Give only the number of lines in these records that contain the word "String".

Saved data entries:
+---+
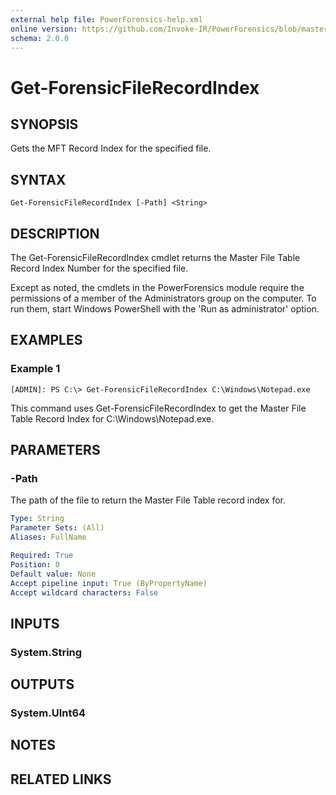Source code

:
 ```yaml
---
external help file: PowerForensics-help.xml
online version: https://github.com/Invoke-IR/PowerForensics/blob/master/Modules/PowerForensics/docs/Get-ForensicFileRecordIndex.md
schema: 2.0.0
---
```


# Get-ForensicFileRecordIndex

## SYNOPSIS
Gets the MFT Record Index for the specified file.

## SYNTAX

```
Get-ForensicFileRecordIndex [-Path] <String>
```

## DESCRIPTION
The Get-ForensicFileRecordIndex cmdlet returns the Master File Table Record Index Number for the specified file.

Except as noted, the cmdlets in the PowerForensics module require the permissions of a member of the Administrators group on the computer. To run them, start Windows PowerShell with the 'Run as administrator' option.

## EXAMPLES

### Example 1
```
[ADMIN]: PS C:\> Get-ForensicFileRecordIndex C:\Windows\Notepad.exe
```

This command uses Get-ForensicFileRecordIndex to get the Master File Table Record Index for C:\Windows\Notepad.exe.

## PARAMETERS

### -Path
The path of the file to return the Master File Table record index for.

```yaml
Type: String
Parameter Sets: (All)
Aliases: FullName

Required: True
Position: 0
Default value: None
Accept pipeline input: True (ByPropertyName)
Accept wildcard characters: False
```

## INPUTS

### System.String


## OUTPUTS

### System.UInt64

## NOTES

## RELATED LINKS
+---+
[ANSWER SECTION]
3